Bunların kendi kendine olması mümkün değildir, eser varsa sanatçı da vardır diyerek bir yaratıcı olması gerektiğini anlayabilir. Ateist olmaktan kurtulup desit olur. Sonra düşünmeye devam eder ve madem bir yaratıcı var beni neden yarattı ben neden gözlerimi dünyaya açtım, öldükten sonra ne olacak sorusuna cevap bulmaya çalışır ve biraz araştırmayla Kuranla tanışabilir, okudukça bütün aradığı cevapları bulabilir ve müslüman olup kurtuluşa erebilir. Ayrıca inandıktan sonra tekrar cayması da kendi vicdanına kalmıştır, inanırsa gerçeğe inanmıştır, inanmazsa zanna dayalı bilgilerle yaşayacaktır.

"Madem inandıktan sonra caydın o zaman senin cezan ölümdür gel bakalım idam edileceksin" demek Kuranın hiç bir yerinde geçmez.

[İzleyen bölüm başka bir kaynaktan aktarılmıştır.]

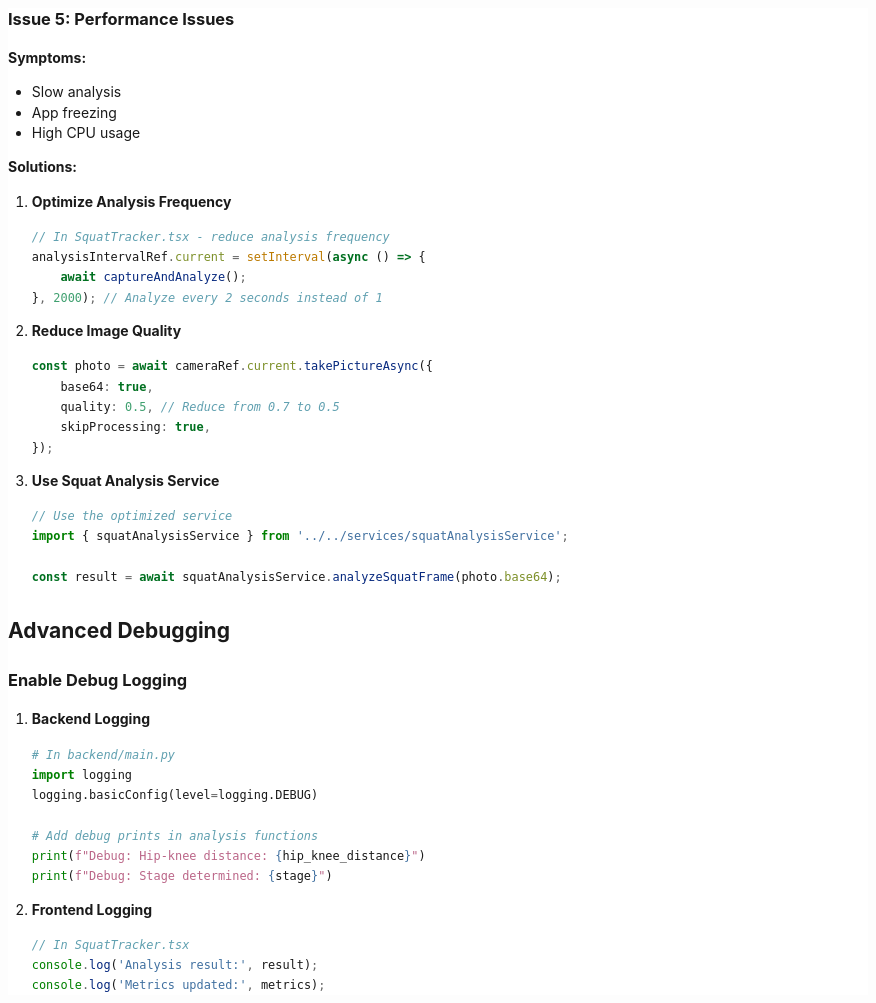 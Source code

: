 ### Issue 5: Performance Issues

**Symptoms:**
- Slow analysis
- App freezing
- High CPU usage

**Solutions:**

1. **Optimize Analysis Frequency**
   ```typescript
   // In SquatTracker.tsx - reduce analysis frequency
   analysisIntervalRef.current = setInterval(async () => {
       await captureAndAnalyze();
   }, 2000); // Analyze every 2 seconds instead of 1
   ```

2. **Reduce Image Quality**
   ```typescript
   const photo = await cameraRef.current.takePictureAsync({
       base64: true,
       quality: 0.5, // Reduce from 0.7 to 0.5
       skipProcessing: true,
   });
   ```

3. **Use Squat Analysis Service**
   ```typescript
   // Use the optimized service
   import { squatAnalysisService } from '../../services/squatAnalysisService';
   
   const result = await squatAnalysisService.analyzeSquatFrame(photo.base64);
   ```

## Advanced Debugging

### Enable Debug Logging

1. **Backend Logging**
   ```python
   # In backend/main.py
   import logging
   logging.basicConfig(level=logging.DEBUG)
   
   # Add debug prints in analysis functions
   print(f"Debug: Hip-knee distance: {hip_knee_distance}")
   print(f"Debug: Stage determined: {stage}")
   ```

2. **Frontend Logging**
   ```typescript
   // In SquatTracker.tsx
   console.log('Analysis result:', result);
   console.log('Metrics updated:', metrics);
   ```
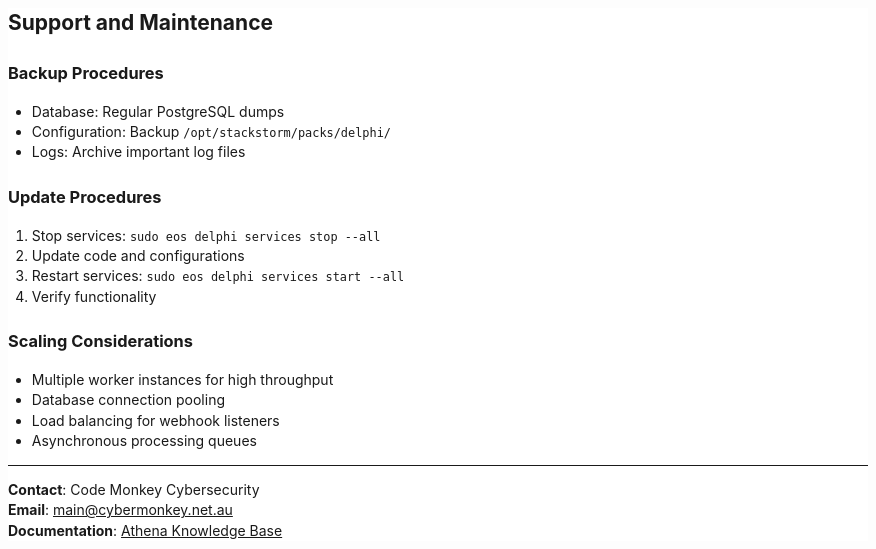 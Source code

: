 ## Support and Maintenance

### **Backup Procedures**
- Database: Regular PostgreSQL dumps
- Configuration: Backup `/opt/stackstorm/packs/delphi/`
- Logs: Archive important log files

### **Update Procedures**
1. Stop services: `sudo eos delphi services stop --all`
2. Update code and configurations
3. Restart services: `sudo eos delphi services start --all`
4. Verify functionality

### **Scaling Considerations**
- Multiple worker instances for high throughput
- Database connection pooling
- Load balancing for webhook listeners
- Asynchronous processing queues

---

**Contact**: Code Monkey Cybersecurity  
**Email**: main@cybermonkey.net.au  
**Documentation**: [Athena Knowledge Base](https://wiki.cybermonkey.net.au) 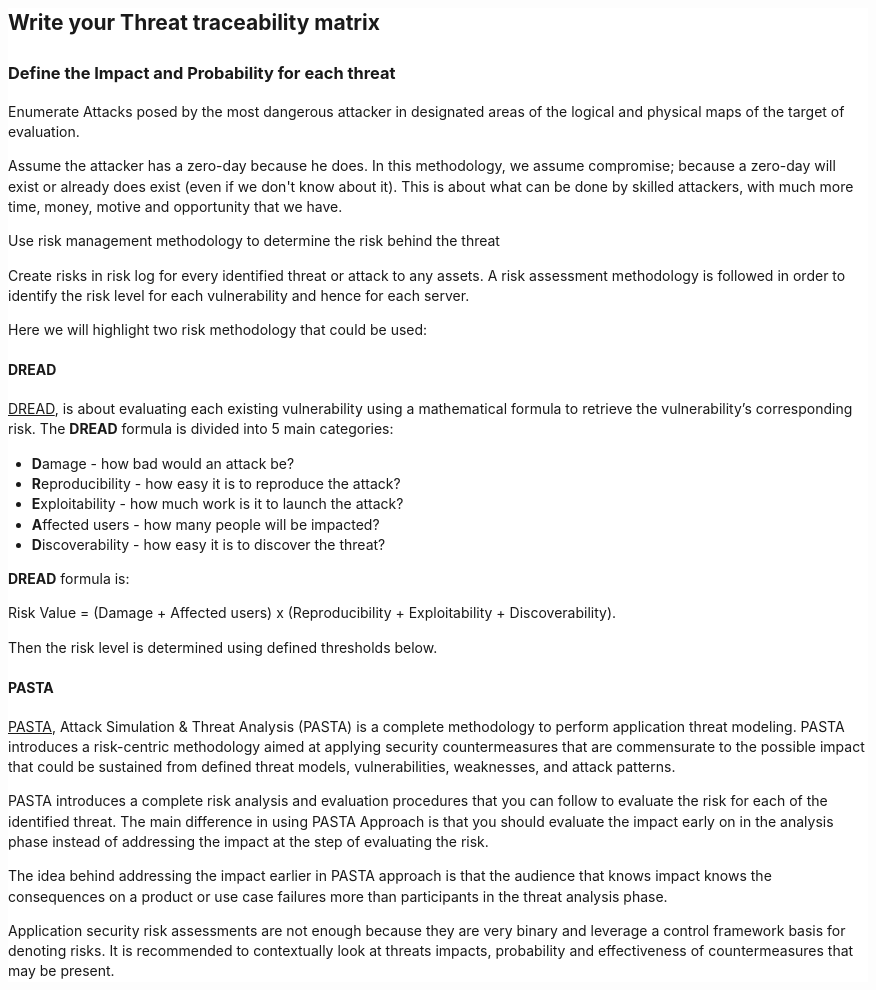 ## Write your Threat traceability matrix

### Define the Impact and Probability for each threat

Enumerate Attacks posed by the most dangerous attacker in designated areas of the logical and physical maps of the target of evaluation.

Assume the attacker has a zero-day because he does. In this methodology, we assume compromise; because a zero-day will exist or already does exist (even if we don't know about it). This is about what can be done by skilled attackers, with much more time, money, motive and opportunity that we have.

Use risk management methodology to determine the risk behind the threat

Create risks in risk log for every identified threat or attack to any assets. A risk assessment methodology is followed in order to identify the risk level for each vulnerability and hence for each server.

Here we will highlight two risk methodology that could be used:

#### DREAD

[DREAD](https://en.wikipedia.org/wiki/DREAD_%28risk_assessment_model%29), is about evaluating each existing vulnerability using a mathematical formula to retrieve the vulnerability’s corresponding risk. The **DREAD** formula is divided into 5 main categories:

- **D**amage - how bad would an attack be?
- **R**eproducibility - how easy it is to reproduce the attack?
- **E**xploitability - how much work is it to launch the attack?
- **A**ffected users - how many people will be impacted?
- **D**iscoverability - how easy it is to discover the threat?

**DREAD** formula is:

Risk Value = (Damage + Affected users) x (Reproducibility + Exploitability + Discoverability).

Then the risk level is determined using defined thresholds below.

#### PASTA

[PASTA](https://versprite.com/tag/pasta-threat-modeling/), Attack Simulation & Threat Analysis (PASTA) is a complete methodology to perform application threat modeling. PASTA introduces a risk-centric methodology aimed at applying security countermeasures that are commensurate to the possible impact that could be sustained from defined threat models, vulnerabilities, weaknesses, and attack patterns.

PASTA introduces a complete risk analysis and evaluation procedures that you can follow to evaluate the risk for each of the identified threat. The main difference in using PASTA Approach is that you should evaluate the impact early on in the analysis phase instead of addressing the impact at the step of evaluating the risk.

The idea behind addressing the impact earlier in PASTA approach is that the audience that knows impact knows the consequences on a product or use case failures more than participants in the threat analysis phase.

Application security risk assessments are not enough because they are very binary and leverage a control framework basis for denoting risks. It is recommended to contextually look at threats impacts, probability and effectiveness of countermeasures that may be present.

Kuranda kendi halinde yaşayan gayrımüslimlerin haklarını gözetmekten bahsedilir. (60:8) Sadece yeryüzünde kargaşa çıkarmaya çalışan İslama savaş açmış teroristlerin idam edilmesinden (5:33) bahsedilir ki bu toplumsal huzuru sağlamaya yönelik şeriat cezasından biridir, tıpkı kısas cezası ile cinayet işleyenin idam edilmesi gibi islamdaki fiziksel cezalar toplum huzurunu, can ve mal güvenliğini sağlamaya yöneliktir.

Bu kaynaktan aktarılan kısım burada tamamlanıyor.